Autour de moi, mes livres préférés — et ceux qu’il me reste à lire. Sous le tréteau, à gauche, l’imprimante me permet d’imprimer les Words of Comfort qui me servent de thérapie (je n’ai plus les moyens d’aller chez J.). Le bloc tiroir contient tous les trésors que j’aime utiliser au quotidien : stylos plume, masking tape, tampons en bois et pads d’encres naturelles, colle et « embellishments », ciseaux, rubans…

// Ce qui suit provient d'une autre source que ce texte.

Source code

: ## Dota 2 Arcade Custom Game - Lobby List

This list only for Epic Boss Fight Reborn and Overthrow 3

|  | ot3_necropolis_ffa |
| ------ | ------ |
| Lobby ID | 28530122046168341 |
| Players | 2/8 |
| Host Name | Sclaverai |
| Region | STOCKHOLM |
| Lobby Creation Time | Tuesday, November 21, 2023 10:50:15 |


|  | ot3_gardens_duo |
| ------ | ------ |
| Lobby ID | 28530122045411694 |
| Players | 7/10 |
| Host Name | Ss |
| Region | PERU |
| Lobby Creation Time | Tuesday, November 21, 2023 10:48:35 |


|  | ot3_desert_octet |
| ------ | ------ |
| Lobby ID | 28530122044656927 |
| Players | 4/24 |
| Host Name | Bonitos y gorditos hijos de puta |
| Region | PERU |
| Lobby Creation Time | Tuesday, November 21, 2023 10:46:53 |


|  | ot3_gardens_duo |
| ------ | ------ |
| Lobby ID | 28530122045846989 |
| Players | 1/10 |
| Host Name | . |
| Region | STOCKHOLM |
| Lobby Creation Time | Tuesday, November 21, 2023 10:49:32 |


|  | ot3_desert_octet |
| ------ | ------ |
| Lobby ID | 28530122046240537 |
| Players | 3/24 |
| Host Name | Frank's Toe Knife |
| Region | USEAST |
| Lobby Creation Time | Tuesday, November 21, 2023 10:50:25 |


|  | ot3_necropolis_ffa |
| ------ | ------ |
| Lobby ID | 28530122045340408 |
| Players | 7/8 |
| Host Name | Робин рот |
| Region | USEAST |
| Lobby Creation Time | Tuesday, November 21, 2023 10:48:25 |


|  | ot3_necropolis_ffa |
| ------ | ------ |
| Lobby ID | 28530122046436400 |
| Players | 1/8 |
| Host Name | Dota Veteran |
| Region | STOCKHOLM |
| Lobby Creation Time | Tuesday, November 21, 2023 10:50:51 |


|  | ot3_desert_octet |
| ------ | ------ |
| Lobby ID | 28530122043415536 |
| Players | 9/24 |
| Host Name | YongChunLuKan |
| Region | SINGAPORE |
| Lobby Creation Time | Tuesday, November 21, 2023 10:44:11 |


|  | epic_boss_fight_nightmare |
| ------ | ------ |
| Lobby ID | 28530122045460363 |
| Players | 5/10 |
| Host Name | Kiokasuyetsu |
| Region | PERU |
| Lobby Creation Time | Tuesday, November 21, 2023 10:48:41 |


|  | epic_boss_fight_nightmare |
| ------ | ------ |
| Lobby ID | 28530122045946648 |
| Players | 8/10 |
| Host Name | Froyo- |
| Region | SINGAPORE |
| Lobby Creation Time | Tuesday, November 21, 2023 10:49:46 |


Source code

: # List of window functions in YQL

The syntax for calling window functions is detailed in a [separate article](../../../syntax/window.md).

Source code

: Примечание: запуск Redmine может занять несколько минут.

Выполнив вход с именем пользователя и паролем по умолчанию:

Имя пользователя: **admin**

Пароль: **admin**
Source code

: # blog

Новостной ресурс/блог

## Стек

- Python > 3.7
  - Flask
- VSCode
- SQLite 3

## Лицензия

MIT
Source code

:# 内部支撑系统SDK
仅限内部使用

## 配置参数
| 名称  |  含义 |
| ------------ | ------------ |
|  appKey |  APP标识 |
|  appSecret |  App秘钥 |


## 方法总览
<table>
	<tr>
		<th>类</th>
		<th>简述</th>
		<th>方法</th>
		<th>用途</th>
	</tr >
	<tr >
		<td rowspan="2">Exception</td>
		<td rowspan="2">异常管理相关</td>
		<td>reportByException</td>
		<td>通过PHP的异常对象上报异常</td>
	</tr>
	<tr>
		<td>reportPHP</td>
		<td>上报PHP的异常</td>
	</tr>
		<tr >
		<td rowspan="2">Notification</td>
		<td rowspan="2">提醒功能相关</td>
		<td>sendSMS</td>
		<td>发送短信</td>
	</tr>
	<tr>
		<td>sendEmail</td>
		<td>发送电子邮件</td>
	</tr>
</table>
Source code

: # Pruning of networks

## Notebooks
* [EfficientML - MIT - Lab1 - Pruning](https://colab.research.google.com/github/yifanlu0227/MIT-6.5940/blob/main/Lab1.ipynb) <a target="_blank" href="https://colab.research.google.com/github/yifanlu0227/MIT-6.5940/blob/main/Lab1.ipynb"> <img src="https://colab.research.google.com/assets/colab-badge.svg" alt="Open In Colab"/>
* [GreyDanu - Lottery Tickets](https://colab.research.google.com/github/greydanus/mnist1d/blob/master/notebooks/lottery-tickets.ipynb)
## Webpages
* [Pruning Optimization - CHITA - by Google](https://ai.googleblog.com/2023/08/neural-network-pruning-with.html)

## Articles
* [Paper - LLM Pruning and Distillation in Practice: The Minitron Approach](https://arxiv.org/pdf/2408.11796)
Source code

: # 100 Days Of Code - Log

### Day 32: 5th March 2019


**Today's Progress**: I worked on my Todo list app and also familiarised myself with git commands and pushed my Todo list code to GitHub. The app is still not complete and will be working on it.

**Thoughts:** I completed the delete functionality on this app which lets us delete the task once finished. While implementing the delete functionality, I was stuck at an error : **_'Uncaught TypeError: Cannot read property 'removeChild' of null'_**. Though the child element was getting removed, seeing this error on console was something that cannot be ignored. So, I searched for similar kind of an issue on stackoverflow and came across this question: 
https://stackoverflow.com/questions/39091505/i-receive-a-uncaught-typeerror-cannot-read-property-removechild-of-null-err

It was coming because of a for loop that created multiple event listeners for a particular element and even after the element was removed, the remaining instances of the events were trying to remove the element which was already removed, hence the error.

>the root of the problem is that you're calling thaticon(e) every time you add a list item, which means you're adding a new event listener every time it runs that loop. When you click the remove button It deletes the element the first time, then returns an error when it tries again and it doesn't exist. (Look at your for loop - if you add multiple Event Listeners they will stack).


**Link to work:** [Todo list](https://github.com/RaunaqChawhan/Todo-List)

Le plan de travail en pin a été soigneusement poncé et protégé par mes soins avec une huile Osmo incolore et j’ai soigneusement percé le rectangle qui m’a permis d’enficher le bloc de prises. De la bel ouvrage ^^.

La branche vient du chemin, près du ruisseau. Elle est restée tout l’hiver à sécher à l’atelier et, au printemps, je l’ai poncée et passée à l’huile pour la protéger. C’était un long travail puis l’ajustement pour la couper aux bons endroits et avec l’angle adéquat pour tenir sous la pente. Je n’ai pas eu besoin de la fixer au plan de travail, elle est calée par son poids.

Entortillée autour, une guirlande de LED, comme autant de lucioles qui viennent me parler quand j’écris.

Au mur, deux illustrations d’oiseaux à la « Audubon » que j’ai découpées dans des magazines et encadrées…

Et souvent, un chat devant ou à côté de moi, pour me tenir compagnie.

J’y suis, Virginia, j’y suis.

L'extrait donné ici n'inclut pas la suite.